The Wannacry / Wannacrypt virus is surging freely across the internet.

The payload took effect on the 12th of May 2017. It has affected over 74 countries so far.

Many NHS trusts (16), hospitals, GP surgeries have been affected by the recent so called “Cyber-Attack.”

What is it?

A worm, that spreads by exploiting SMB file sharing on Microsoft operating systems.

Servers and pc’s affected display a message stating their filesystem has been encrypted and user data is no longer available without paying a $300-$600, fee to an anonymous bitcoin wallet.

At first, it appeared that just XP pc’s had been affected, but many other operating systems that are not patched with (MS17-010) have also been affected even parking coin machines.

 

 

 

Many private/publicly owned companies, Nissan, Telefonica, NHS Trusts, FedEx, Rail companies, universities and many other organisations have been affected.

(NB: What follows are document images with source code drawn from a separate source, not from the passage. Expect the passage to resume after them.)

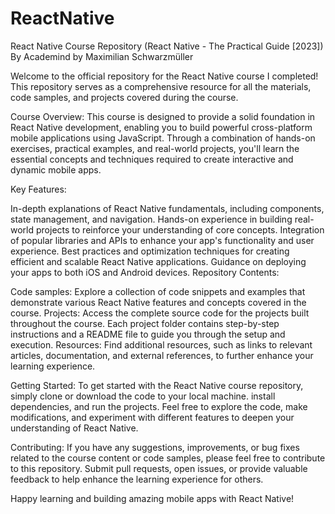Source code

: # ReactNative
React Native Course Repository (React Native - The Practical Guide [2023]) By Academind by Maximilian Schwarzmüller

Welcome to the official repository for the React Native course I completed! This repository serves as a comprehensive resource for all the materials, code samples, and projects covered during the course.

Course Overview:
This course is designed to provide a solid foundation in React Native development, enabling you to build powerful cross-platform mobile applications using JavaScript. Through a combination of hands-on exercises, practical examples, and real-world projects, you'll learn the essential concepts and techniques required to create interactive and dynamic mobile apps.

Key Features:

In-depth explanations of React Native fundamentals, including components, state management, and navigation.
Hands-on experience in building real-world projects to reinforce your understanding of core concepts.
Integration of popular libraries and APIs to enhance your app's functionality and user experience.
Best practices and optimization techniques for creating efficient and scalable React Native applications.
Guidance on deploying your apps to both iOS and Android devices.
Repository Contents:

Code samples: Explore a collection of code snippets and examples that demonstrate various React Native features and concepts covered in the course.
Projects: Access the complete source code for the projects built throughout the course. Each project folder contains step-by-step instructions and a README file to guide you through the setup and execution.
Resources: Find additional resources, such as links to relevant articles, documentation, and external references, to further enhance your learning experience.


Getting Started:
To get started with the React Native course repository, simply clone or download the code to your local machine. install dependencies, and run the projects. Feel free to explore the code, make modifications, and experiment with different features to deepen your understanding of React Native.

Contributing:
If you have any suggestions, improvements, or bug fixes related to the course content or code samples, please feel free to contribute to this repository. Submit pull requests, open issues, or provide valuable feedback to help enhance the learning experience for others.


Happy learning and building amazing mobile apps with React Native!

A researcher going by the @malwaretech twitter name discovered a “kill switch” within the code, an unregistered domain and he was able to temporarily stop the spread of this viral outbreak by purchasing the domain. He was able to track the virus by “sinkholing” connections in to this domain.

 

 

 

 

The domain that MalwareTech registered : iuqerfsodp9ifjaposdfjhgosurijfaewrwergwea.com

“Warning for Monday: If you turn on a system without the MS17-010 patch and TCP port 445 open, your system can be ransomwared.” – Malwaretech.

The wcrypt tracker page https://intel.malwaretech.com/botnet/wcrypt/?t=5m&bid=all

The politicians responses were mostly unhelpful, blaming each other and NHS IT teams.

“This outbreak has been caused because the NHS has the money but it has been redirected away from the NHS IT budget. “

“IT teams should have upgraded from XP ages ago”

“The NHS doesn’t have the money and we should be ashamed we haven’t invested in it sooner.”

“We are implementing remediation steps as quickly as possible. We regret any inconvenience to our customers.” Essentially, staff have been told to turn off their non-critical systems, and to keep it that way until the mess is cleaned up – which could take the whole weekend, or longer.”

Who was behind it?

The NSA created the code #WannaCry, #Wannacrypt as a method of hijack and spying on its targets, they named the exploits EternalBlue and DoublePulsar. Shadow Brokers leaked these exploits in April 2017. Supposedly organised crime took these exploits and used them for their own nefarious needs.
https://www.theregister.co.uk/2017/05/13/wannacrypt_ransomware_worm/

It appears that Russian targets suffered most with the largest number of reported incidents.

The Trident nuclear missile defence system runs on Windows XP. Duck & Cover? I hope they patched it.
http://www.independent.co.uk/news/uk/home-news/nuclear-submarines-windows-xp-ransomware-wannacry-wanna-defender-michael-fallon-defence-secretary-a7734966.html

Its easy with hindsight to look back and see where we went wrong.

Here is Microsoft’s advice https://blogs.technet.microsoft.com/msrc/2017/05/12/customer-guidance-for-wannacrypt-attacks/

What can you do?

  • Patch your operating system.
  • Take a backup.
  • Make sure you have antivirus software running on your device.
  • Don’t click on unknown attachments.
  • Manage your spam.
  • Be safe and think about your actions online.